Le fondement théologique de l’engagement de Solan dans l’écologie

Dans la fidélité aux Pères de l’Église, toujours attentifs à la dimension cosmique du dessein de Dieu, le Patriarcat Œcuménique de Constantinople, auquel notre monastère est attaché, accorde une grande importance à la question écologique. Le précédent Patriarche, Dimitrios, avait dès 1989 instauré la journée de prière pour la Sauvegarde de la création, le 1er septembre, date qui marque aussi le début de l’année liturgique chez les orthodoxes. Sa sainteté le Patriarche Bartholomée, son successeur, a insisté à plusieurs reprises sur le caractère central de cette question. Ainsi, par exemple, dans son message du 1er septembre 2019 :

L’intérêt que le Patriarcat œcuménique porte à la protection de la création n’a pas été suscité en tant que réaction à la crise écologique contemporaine, il n’en est pas issu. C’était simplement le prétexte et l’occasion pour que l’Église exprime, développe, proclame et mette en relief ses principes écophiles. La sollicitude stable de l’Église envers l’environnement naturel a pour fondement son identité ecclésiologique elle-même et sa théologie. Le respect et la protection de la création font partie intégrante de notre foi, constituent le fond de notre vie dans l’Église et en tant qu’Église. La vie même de l’Église est synonyme d’« écologie vécue », de respect réel et de soin de la création, source de ses actions écologiques. Fondamentalement, l’intérêt que l’Église porte à la protection de la création est un prolongement de la divine Eucharistie, dans toutes les dimensions du rapport qui la lie au monde. La vie liturgique de l’Église, sa morale ascétique, sa diaconie pastorale, le vécu fait de croix et de résurrection des fidèles, le désir inassouvi d’éternité, bref tout cela constitue une communauté de personnes pour laquelle la réalité naturelle n’est pas un objet matériel servant à satisfaire les besoins de l’individu et de l’humanité. C’est un acte, un fait, un ouvrage du Dieu personnel, lequel nous invite à le respecter et le protéger, en nous « associant à son œuvre », en devenant « gérants », « gardiens » et « officiants » de la création, à cultiver une relation eucharistique avec celle-ci.

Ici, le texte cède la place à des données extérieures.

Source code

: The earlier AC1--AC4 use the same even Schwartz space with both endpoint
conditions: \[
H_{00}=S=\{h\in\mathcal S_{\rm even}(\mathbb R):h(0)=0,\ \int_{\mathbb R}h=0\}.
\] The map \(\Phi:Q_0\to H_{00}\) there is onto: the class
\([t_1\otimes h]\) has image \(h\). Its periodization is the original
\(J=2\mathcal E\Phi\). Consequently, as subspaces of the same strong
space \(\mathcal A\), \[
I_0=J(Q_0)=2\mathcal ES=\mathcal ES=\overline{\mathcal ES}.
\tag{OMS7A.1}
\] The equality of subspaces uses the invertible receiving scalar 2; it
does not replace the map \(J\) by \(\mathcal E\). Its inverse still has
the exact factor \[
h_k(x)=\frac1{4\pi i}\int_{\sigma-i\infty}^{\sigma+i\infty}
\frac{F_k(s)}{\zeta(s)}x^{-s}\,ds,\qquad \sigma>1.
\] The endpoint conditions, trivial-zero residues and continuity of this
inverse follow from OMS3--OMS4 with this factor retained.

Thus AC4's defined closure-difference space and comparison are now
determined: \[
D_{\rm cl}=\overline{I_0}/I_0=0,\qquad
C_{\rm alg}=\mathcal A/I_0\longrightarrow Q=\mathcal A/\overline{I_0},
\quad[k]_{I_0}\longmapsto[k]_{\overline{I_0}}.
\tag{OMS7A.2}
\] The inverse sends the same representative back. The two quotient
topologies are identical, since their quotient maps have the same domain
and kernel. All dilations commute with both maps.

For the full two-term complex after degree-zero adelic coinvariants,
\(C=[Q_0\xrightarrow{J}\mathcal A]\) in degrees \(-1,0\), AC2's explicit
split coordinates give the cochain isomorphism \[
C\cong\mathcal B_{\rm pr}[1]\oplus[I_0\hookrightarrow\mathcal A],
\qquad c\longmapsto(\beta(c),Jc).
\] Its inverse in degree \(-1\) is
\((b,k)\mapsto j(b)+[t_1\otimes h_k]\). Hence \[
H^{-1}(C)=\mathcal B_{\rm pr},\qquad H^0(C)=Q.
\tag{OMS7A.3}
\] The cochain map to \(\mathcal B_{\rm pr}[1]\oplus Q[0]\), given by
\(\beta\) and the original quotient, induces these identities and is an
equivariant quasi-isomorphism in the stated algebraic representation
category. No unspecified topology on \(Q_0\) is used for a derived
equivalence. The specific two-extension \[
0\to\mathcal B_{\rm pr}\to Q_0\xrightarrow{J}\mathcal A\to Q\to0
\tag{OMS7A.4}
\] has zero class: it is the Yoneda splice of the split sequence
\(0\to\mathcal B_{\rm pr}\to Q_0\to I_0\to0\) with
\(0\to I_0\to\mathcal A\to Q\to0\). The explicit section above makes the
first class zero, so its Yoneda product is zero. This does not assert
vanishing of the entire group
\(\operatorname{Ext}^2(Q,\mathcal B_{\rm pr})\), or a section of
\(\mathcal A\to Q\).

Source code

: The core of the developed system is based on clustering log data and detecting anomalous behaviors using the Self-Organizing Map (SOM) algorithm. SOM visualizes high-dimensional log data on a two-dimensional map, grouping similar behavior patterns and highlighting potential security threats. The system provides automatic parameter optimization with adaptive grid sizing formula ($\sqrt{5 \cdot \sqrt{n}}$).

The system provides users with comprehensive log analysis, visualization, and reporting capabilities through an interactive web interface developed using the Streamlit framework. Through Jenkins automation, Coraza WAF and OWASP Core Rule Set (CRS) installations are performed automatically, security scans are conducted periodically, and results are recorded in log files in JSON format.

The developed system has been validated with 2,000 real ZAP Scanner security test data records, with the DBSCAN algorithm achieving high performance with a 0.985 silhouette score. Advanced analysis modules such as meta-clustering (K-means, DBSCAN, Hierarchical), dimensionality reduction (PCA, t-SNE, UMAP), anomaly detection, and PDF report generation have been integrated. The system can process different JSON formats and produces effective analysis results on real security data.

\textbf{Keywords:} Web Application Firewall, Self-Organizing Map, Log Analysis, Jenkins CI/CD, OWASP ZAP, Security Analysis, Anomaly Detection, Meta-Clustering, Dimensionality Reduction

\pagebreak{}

Dans la vie de l’Église, le souci pour l’environnement naturel n’est pas une activité supplémentaire, mais une manifestation essentielle de celle-ci. Dépourvu de caractère séculier, il est purement ecclésial ; c’est un « service liturgique ». Toutes les initiatives et actions de l’Église sont de l’« écologie appliquée ». Dans cet esprit, l’écologie théologique ne consiste pas uniquement à développer une sensibilité écologique ni à résoudre les problèmes environnementaux sur la base des principes de l’anthropologie et cosmologie chrétienne. Elle s’étend aussi au renouveau en Christ de la création tout entière, telle que celle-ci est réalisée et vécue dans la divine Eucharistie, en tant qu’image et avant-goût de l’accomplissement eschatologique de la divine Économie dans la plénitude et lumière doxologique du Règne de Dieu.

A Solan, une démarche de mise en pratique, avec l’aide de la Providence

C’est dans cet esprit que le monastère de la Protection de la Mère de Dieu, dès son arrivée à Solan (Gard), en 1992, entreprit de cultiver la terre d’une façon respectueuse du vivant, dans le but, toujours, de donner une voix à la création pour qu’elle chante la gloire de Dieu.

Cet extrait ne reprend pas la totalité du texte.